## WHAT THE TASK REQUIRES
Copy all lines containing the string "mutable" from the records below.

=== Section Start ===

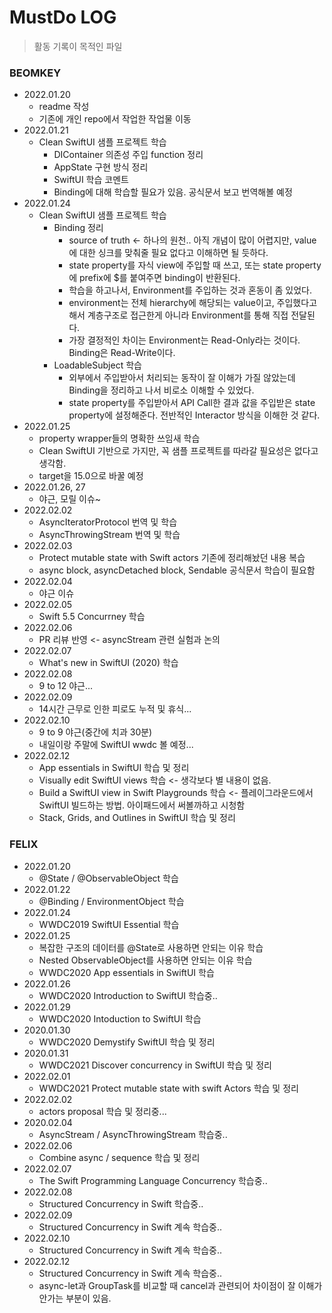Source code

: # MustDo LOG
> 활동 기록이 목적인 파일

### BEOMKEY
- 2022.01.20
    - readme 작성
    - 기존에 개인 repo에서 작업한 작업물 이동
- 2022.01.21
    - Clean SwiftUI 샘플 프로젝트 학습
        - DIContainer 의존성 주입 function 정리
        - AppState 구현 방식 정리
        - SwiftUI 학습 코멘트
        - Binding에 대해 학습할 필요가 있음. 공식문서 보고 번역해볼 예정
- 2022.01.24
    - Clean SwiftUI 샘플 프로젝트 학습
        - Binding 정리
            - source of truth <- 하나의 원천.. 아직 개념이 많이 어렵지만, value에 대한 싱크를 맞춰줄 필요 없다고 이해하면 될 듯하다.
            - state property를 자식 view에 주입할 때 쓰고, 또는 state property에 prefix에 $를 붙여주면 binding이 반환된다. 
            - 학습을 하고나서, Environment를 주입하는 것과 혼동이 좀 있었다.
            - environment는 전체 hierarchy에 해당되는 value이고, 주입했다고해서 계층구조로 접근한게 아니라 Environment를 통해 직접 전달된다.
            - 가장 결정적인 차이는 Environment는 Read-Only라는 것이다. Binding은 Read-Write이다.
        - LoadableSubject 학습
            - 외부에서 주입받아서 처리되는 동작이 잘 이해가 가질 않았는데 Binding을 정리하고 나서 비로소 이해할 수 있었다.
            - state property를 주입받아서 API Call한 결과 값을 주입받은 state property에 설정해준다. 전반적인 Interactor 방식을 이해한 것 같다.
- 2022.01.25
    - property wrapper들의 명확한 쓰임새 학습
    - Clean SwiftUI 기반으로 가지만, 꼭 샘플 프로젝트를 따라갈 필요성은 없다고 생각함.
    - target을 15.0으로 바꿀 예정
- 2022.01.26, 27
    - 야근, 모릴 이슈~ 
- 2022.02.02
    - AsyncIteratorProtocol 번역 및 학습
    - AsyncThrowingStream 번역 및 학습
- 2022.02.03
    - Protect mutable state with Swift actors 기존에 정리해놨던 내용 복습
    - async block, asyncDetached block, Sendable 공식문서 학습이 필요함
- 2022.02.04
    - 야근 이슈
- 2022.02.05
    - Swift 5.5 Concurrney 학습
- 2022.02.06
    - PR 리뷰 반영 <- asyncStream 관련 실험과 논의
- 2022.02.07
    - What's new in SwiftUI (2020) 학습
- 2022.02.08
    - 9 to 12 야근...
- 2022.02.09
    - 14시간 근무로 인한 피로도 누적 및 휴식...
- 2022.02.10
    - 9 to 9 야근(중간에 치과 30분)
    - 내일이랑 주말에 SwiftUI wwdc 볼 예정... 
- 2022.02.12
    - App essentials in SwiftUI 학습 및 정리
    - Visually edit SwiftUI views 학습 <- 생각보다 별 내용이 없음.
    - Build a SwiftUI view in Swift Playgrounds 학습 <- 플레이그라운드에서 SwiftUI 빌드하는 방법. 아이패드에서 써볼까하고 시청함
    - Stack, Grids, and Outlines in SwiftUI 학습 및 정리
    
### FELIX
- 2022.01.20
    - @State / @ObservableObject 학습
- 2022.01.22
    - @Binding / EnvironmentObject 학습
- 2022.01.24
    - WWDC2019 SwiftUI Essential 학습
- 2022.01.25
    - 복잡한 구조의 데이터를 @State로 사용하면 안되는 이유 학습
    - Nested ObservableObject를 사용하면 안되는 이유 학습
    - WWDC2020 App essentials in SwiftUI 학습
- 2022.01.26
    - WWDC2020 Introduction to SwiftUI 학습중..
- 2022.01.29
    - WWDC2020 Intoduction to SwiftUI 학습
- 2020.01.30
    - WWDC2020 Demystify SwiftUI 학습 및 정리
- 2020.01.31
    - WWDC2021 Discover concurrency in SwiftUI 학습 및 정리
- 2022.02.01
    - WWDC2021 Protect mutable state with swift Actors 학습 및 정리
- 2022.02.02
    - actors proposal 학습 및 정리중...
- 2020.02.04
    - AsyncStream / AsyncThrowingStream 학습중..
- 2022.02.06
    - Combine async / sequence 학습 및 정리
- 2022.02.07
    - The Swift Programming Language Concurrency 학습중.. 
- 2022.02.08
    - Structured Concurrency in Swift 학습중..
- 2022.02.09
    - Structured Concurrency in Swift 계속 학습중..
- 2022.02.10
    - Structured Concurrency in Swift 계속 학습중..
- 2022.02.12
    - Structured Concurrency in Swift 계속 학습중..
    - async-let과 GroupTask를 비교할 때 cancel과 관련되어 차이점이 잘 이해가 안가는 부분이 있음.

=== Section End ===

## RESPONSE AREA
    - Protect mutable state with Swift actors 기존에 정리해놨던 내용 복습
    - WWDC2021 Protect mutable state with swift Actors 학습 및 정리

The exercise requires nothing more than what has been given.